A Helping Heart for Our Own

A Helping Heart for Our Own

A. Ucheena Woodfolk

Obnoxious laughter fell from our glossy lips as  my sister and I exited the Chili’s restaurant with our bellies full and spirits high. Bags swung heavily in our hands with the leftover turkey sandwiches and cajun pasta. We did not see her when we first exited but my ears picked up her soft question.

“Do you have any extra food I could have?”She asked.. And without question I handed all the leftovers that I had and turned to my sister, beckoning her to give her food as well, knowing that my sister never ate her leftovers anyways.

Driving home, I could not forget the way her eyes welled with tears and she admitted that she had been asking people for a while if they had any food to spare. And just like that, I was again reminded that my peers and me are often in a place where we can lend a hand to another person.

Chicago alone, in 2017, contributed to 52.4% of the homeless population within Illinois.

Whether you have experienced it first hand or not, it is important to have the compassion to help those less fortunate that us in whatever capacity you can. Makenzie Fondren, 19’, “feels like a lot of us have the agency to do something good. If you know what is going on, you can take action, you can find a way to help and spread the need to assists other people in far worse situations.”

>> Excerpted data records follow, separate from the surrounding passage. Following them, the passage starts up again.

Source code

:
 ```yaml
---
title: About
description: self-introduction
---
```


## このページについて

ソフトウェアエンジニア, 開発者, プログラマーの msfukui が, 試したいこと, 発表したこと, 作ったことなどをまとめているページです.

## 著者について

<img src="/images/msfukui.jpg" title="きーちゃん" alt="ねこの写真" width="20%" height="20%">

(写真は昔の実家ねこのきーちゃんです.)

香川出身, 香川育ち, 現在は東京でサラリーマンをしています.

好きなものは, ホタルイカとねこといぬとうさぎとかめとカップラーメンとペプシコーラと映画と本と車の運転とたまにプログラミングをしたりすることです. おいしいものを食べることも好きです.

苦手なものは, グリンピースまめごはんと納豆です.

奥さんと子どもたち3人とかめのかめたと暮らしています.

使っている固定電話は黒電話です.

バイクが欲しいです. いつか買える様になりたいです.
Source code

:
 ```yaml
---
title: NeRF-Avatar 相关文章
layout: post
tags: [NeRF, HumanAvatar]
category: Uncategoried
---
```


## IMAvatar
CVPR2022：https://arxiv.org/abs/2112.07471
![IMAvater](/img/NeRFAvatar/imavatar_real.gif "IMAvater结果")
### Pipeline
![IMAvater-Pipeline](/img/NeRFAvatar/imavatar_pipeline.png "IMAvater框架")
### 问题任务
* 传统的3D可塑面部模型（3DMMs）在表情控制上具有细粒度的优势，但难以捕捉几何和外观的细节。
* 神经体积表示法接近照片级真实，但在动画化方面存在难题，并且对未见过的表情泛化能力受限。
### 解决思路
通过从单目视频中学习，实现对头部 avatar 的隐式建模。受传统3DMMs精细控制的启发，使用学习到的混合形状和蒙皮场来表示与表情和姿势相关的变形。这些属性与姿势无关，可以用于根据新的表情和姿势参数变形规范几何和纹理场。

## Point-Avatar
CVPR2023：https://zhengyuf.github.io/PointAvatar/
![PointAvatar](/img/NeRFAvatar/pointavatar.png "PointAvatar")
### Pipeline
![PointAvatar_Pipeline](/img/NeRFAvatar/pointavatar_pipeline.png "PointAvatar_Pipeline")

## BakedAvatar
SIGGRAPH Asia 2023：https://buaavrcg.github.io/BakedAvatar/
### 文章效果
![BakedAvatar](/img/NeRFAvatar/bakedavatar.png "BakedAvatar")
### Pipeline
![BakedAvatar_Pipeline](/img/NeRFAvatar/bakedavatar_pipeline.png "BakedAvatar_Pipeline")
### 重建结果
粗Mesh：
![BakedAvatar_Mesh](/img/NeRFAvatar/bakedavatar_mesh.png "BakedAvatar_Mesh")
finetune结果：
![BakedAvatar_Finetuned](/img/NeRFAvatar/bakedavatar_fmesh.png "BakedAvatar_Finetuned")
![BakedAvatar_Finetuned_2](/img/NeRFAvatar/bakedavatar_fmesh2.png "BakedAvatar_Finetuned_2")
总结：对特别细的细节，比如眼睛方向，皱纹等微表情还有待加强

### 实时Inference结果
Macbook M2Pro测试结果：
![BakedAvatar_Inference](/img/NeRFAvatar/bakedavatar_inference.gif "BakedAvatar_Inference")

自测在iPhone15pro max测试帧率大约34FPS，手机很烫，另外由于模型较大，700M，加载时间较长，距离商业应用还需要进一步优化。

There are several ways people  can help. Those interested can help by volunteering with the Greater Chicago Food Depository in order to help those without great access to food. People can donate that shirt you never wear, those jeans that you do not fit anymore at several places like Pacific Garden Mission,” Chicago’s oldest and largest homeless shelter,” as Ana Beatriz Cholo of the Chicago Tribune describes it, or the Salvation Army. As Asha Uwimana Woodfolk, a Whitney Young Alumni states, “Helping others is an important part of the human experience,” and it is of great import to reach out a hand to assist those that need it the most.